THE PROBLEM – Verbatim repeat, images excluded. Give each entry again as written.

DATA FOR REVIEW –
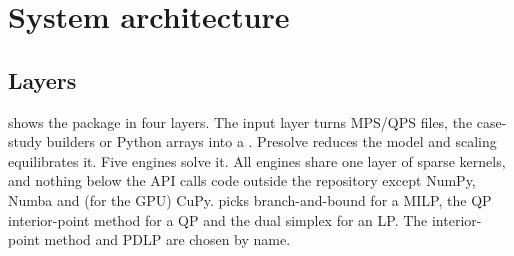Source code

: \section{System architecture}\label{sec:architecture}

\subsection{Layers}
 shows the package in four layers. The input layer turns MPS/QPS files, the
case-study builders or Python arrays into a . Presolve reduces the model and
scaling equilibrates it. Five engines solve it. All engines share one layer of sparse kernels, and
nothing below the API calls code outside the repository except NumPy, Numba and (for the GPU)
CuPy.  picks branch-and-bound for a MILP, the QP
interior-point method for a QP and the dual simplex for an LP. The interior-point method and
PDLP are chosen by name.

WORKED SOLUTION –
Source code

: \section{System architecture}\label{sec:architecture}

\subsection{Layers}
 shows the package in four layers. The input layer turns MPS/QPS files, the
case-study builders or Python arrays into a . Presolve reduces the model and
scaling equilibrates it. Five engines solve it. All engines share one layer of sparse kernels, and
nothing below the API calls code outside the repository except NumPy, Numba and (for the GPU)
CuPy.  picks branch-and-bound for a MILP, the QP
interior-point method for a QP and the dual simplex for an LP. The interior-point method and
PDLP are chosen by name.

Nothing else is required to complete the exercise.